Il portavoce di “Sbarre di Zucchero” a riguardo parla di un tema pregnante ma nonostante ciò c’è “un silenzio insopportabile”. 24 ore fa un detenuto si era tolto la vita a San Vittore, in quel di Milano, dopo essere entrato in carcere da poco. “Dietro ogni numero – ha commentato il ministro della Giustizia Carlo Nordio – c’è il dramma di una persona e c’è la sconfitta dello Stato, per non essere riusciti ad evitarlo”.

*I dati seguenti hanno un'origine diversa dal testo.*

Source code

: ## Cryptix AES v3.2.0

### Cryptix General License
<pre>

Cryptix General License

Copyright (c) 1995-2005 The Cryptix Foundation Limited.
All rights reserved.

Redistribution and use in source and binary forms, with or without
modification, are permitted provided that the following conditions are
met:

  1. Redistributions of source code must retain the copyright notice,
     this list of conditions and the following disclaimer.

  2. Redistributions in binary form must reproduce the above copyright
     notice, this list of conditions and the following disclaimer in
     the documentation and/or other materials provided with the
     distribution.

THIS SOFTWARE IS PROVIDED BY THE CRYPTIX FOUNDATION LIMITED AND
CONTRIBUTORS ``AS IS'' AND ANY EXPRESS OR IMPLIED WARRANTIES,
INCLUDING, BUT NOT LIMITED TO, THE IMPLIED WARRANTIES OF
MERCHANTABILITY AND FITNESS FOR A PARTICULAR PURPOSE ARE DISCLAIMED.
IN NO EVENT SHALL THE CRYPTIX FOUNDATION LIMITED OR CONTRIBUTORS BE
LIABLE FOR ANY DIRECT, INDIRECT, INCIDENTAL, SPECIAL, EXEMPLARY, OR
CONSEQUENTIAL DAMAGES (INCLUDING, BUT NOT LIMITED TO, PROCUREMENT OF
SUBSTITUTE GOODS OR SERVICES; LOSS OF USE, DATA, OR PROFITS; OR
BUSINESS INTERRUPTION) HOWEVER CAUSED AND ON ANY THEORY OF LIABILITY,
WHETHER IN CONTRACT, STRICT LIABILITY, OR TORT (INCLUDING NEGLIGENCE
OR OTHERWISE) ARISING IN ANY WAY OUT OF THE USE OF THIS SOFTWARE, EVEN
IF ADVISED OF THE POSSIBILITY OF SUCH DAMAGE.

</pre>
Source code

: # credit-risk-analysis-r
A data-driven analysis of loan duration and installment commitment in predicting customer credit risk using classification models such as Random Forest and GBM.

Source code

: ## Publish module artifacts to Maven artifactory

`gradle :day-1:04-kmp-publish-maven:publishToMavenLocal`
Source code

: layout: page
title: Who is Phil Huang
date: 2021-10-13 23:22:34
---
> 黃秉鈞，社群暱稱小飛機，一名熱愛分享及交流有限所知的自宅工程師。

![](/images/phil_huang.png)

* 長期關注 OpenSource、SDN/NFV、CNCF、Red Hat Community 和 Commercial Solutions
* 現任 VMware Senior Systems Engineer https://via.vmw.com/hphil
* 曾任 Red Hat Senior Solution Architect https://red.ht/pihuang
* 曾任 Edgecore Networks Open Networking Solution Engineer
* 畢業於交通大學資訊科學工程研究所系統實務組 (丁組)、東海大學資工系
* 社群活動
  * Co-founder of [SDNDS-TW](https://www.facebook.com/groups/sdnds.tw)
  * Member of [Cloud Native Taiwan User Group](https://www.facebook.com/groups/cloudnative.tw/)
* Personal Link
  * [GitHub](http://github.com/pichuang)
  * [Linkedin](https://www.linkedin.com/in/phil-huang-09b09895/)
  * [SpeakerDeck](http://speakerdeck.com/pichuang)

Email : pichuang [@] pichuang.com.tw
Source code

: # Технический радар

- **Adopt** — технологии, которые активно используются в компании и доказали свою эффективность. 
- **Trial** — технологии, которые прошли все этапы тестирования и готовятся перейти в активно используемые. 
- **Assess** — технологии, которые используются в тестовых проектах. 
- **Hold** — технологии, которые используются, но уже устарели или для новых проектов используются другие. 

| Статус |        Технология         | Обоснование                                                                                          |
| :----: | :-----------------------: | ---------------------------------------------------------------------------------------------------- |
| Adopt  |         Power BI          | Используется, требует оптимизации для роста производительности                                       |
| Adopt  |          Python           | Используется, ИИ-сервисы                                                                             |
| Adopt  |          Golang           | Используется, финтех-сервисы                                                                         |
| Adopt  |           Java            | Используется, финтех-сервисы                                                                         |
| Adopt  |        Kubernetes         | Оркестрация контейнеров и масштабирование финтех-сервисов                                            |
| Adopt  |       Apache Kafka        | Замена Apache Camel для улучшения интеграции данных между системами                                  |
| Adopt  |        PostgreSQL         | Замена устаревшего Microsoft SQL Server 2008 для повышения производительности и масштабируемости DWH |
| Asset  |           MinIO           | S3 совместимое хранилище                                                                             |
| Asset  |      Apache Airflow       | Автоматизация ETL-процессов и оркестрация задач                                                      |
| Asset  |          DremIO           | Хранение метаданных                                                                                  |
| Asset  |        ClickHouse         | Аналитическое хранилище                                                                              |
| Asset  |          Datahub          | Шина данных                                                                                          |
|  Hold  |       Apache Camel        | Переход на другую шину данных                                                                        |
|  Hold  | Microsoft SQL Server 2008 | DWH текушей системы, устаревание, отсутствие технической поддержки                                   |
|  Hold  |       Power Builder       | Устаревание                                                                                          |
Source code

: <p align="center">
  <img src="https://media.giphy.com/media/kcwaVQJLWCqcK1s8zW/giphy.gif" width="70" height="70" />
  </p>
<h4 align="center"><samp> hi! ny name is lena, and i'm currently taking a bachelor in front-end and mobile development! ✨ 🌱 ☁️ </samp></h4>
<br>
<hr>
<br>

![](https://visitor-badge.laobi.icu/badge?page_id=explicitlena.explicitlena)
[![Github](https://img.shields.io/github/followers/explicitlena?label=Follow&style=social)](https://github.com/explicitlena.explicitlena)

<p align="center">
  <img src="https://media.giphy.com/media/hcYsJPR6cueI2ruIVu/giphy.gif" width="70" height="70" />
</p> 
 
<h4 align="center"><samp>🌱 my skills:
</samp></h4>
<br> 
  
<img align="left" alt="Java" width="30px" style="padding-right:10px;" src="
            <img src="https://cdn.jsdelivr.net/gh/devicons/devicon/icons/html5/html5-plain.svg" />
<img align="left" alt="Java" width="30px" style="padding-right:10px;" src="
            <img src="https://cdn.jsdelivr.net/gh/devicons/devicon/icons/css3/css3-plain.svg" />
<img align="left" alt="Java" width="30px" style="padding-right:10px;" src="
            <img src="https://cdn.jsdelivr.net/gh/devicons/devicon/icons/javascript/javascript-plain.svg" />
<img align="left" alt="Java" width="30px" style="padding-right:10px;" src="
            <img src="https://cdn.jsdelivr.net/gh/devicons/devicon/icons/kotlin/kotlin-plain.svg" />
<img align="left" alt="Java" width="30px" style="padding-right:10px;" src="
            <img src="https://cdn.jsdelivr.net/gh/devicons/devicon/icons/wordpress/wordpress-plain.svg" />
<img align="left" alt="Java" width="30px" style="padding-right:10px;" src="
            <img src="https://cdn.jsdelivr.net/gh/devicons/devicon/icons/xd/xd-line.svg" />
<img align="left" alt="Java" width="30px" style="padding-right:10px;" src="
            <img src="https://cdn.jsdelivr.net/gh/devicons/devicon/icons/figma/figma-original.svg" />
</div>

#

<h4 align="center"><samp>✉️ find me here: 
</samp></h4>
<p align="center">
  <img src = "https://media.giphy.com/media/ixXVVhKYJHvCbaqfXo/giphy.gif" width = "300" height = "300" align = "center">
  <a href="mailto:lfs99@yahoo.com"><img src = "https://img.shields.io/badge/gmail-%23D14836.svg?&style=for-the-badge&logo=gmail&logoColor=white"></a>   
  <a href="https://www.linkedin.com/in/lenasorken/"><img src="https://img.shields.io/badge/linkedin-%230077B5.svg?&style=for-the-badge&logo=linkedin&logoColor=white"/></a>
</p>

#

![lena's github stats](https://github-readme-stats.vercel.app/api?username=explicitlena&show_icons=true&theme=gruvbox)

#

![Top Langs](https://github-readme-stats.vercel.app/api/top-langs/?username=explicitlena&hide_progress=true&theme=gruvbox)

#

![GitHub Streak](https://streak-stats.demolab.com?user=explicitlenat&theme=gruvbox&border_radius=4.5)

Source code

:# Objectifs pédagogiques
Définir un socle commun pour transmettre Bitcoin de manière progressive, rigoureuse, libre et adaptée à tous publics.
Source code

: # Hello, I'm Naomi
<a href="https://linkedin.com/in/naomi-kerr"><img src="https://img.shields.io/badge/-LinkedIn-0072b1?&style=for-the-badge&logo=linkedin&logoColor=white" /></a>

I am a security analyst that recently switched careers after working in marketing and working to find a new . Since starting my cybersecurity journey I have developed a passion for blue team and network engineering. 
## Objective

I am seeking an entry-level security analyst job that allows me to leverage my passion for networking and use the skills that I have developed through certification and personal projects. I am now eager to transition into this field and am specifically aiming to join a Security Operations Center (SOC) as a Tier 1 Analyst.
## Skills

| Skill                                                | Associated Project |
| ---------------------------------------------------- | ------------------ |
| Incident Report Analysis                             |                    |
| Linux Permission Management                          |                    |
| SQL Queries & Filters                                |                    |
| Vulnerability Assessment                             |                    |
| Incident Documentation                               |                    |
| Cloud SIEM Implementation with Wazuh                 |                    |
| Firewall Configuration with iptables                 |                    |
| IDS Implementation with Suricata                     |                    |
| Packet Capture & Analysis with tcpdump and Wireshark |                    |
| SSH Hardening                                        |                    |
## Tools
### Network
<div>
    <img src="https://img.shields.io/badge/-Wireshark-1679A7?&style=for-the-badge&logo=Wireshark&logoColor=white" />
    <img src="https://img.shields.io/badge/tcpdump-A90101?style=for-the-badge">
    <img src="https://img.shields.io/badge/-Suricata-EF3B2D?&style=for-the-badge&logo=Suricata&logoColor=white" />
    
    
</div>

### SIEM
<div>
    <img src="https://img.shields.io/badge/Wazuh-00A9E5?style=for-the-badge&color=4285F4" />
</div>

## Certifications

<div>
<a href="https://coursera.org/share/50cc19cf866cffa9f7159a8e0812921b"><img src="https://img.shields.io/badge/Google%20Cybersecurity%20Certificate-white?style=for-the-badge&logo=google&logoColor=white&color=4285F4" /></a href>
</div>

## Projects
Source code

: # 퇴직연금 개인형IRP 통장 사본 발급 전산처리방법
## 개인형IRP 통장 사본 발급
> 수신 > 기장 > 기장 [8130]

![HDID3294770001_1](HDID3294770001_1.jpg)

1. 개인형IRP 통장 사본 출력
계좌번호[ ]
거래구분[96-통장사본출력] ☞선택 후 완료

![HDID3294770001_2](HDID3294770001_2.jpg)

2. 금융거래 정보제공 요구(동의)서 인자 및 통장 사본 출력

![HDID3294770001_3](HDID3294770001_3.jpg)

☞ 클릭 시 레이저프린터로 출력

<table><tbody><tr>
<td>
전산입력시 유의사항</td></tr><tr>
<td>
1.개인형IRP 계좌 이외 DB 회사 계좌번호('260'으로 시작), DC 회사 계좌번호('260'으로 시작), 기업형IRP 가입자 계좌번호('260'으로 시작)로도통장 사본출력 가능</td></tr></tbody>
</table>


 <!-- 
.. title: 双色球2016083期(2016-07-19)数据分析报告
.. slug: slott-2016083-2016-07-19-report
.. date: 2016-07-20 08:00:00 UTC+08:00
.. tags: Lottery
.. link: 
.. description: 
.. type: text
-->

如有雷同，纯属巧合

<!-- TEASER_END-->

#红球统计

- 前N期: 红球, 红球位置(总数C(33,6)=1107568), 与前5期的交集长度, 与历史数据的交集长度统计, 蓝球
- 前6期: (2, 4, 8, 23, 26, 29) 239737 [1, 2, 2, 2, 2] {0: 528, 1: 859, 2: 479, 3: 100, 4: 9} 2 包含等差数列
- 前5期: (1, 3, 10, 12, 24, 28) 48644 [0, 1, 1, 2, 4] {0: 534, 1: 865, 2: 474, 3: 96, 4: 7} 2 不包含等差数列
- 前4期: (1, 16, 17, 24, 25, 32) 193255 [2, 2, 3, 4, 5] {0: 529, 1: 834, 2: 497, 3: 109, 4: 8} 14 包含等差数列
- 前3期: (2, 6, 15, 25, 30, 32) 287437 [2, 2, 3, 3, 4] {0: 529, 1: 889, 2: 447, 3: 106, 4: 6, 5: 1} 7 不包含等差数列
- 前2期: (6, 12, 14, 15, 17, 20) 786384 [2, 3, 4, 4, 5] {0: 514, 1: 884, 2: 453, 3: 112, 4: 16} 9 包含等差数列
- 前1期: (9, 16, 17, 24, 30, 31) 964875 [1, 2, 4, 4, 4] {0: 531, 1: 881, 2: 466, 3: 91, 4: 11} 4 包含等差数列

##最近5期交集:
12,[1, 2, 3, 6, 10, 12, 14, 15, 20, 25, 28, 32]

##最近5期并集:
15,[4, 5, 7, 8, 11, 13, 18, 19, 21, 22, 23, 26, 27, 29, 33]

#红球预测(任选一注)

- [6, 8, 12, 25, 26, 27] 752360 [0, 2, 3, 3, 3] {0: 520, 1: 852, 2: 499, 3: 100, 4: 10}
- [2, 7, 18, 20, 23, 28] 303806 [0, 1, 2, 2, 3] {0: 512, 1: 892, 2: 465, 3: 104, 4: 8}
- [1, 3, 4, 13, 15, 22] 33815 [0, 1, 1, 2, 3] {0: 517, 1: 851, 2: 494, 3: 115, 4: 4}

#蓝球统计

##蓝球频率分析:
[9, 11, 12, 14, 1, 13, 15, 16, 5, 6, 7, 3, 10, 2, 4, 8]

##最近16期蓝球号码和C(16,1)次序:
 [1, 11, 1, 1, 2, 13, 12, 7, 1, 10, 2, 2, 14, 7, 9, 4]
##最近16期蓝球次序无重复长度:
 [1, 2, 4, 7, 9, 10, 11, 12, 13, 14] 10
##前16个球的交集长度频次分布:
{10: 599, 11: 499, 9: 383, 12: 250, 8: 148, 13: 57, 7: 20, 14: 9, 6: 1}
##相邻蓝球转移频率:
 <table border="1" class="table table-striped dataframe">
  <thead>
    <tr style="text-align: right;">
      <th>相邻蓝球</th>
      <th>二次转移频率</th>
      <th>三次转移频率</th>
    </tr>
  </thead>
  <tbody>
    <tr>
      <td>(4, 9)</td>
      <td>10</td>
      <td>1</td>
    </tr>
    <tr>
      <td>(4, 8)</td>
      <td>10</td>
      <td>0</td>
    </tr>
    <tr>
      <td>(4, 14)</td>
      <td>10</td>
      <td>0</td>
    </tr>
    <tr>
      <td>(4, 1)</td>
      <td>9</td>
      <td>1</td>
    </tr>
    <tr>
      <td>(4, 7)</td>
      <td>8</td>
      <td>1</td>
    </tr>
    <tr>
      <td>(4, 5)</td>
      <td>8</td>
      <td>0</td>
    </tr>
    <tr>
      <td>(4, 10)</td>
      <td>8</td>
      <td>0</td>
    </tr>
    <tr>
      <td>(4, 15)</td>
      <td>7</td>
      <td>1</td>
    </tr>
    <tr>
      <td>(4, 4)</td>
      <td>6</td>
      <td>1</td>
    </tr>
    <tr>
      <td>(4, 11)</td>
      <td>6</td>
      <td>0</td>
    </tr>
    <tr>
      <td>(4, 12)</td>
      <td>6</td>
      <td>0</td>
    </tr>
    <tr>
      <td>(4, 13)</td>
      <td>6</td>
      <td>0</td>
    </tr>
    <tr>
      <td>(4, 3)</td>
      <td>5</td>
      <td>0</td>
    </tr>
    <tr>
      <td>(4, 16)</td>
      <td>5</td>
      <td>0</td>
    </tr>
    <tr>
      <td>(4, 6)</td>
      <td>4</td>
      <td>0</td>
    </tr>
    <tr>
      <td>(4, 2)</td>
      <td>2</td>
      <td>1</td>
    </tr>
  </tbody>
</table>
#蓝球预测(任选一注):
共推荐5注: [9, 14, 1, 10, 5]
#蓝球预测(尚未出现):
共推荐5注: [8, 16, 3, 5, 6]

Così invece il Garante delle persone sottoposte a misure restrittive della libertà personale della Regione Lazio, Stefano Anastasìa: “È uno stillicidio a cui bisogna porre fine innanzitutto rinunciando al carcere per reati minori e non violenti come quello che ha portato alla morte un ragazzo di ventun anni”. I casi di suicidi in carcere avvengono solitamente poco dopo l’ingresso in carcere ma anche vicino alla scadenza della pena: la vita in galera fa paura e nel contempo anche il “fuori” preoccupa. Nell’87 per cento dei casi i detenuti si impiccano, mentre nel 7 per cento si infilano un sacchetto di plastica in testa o respirano gas da un fornello elettrico.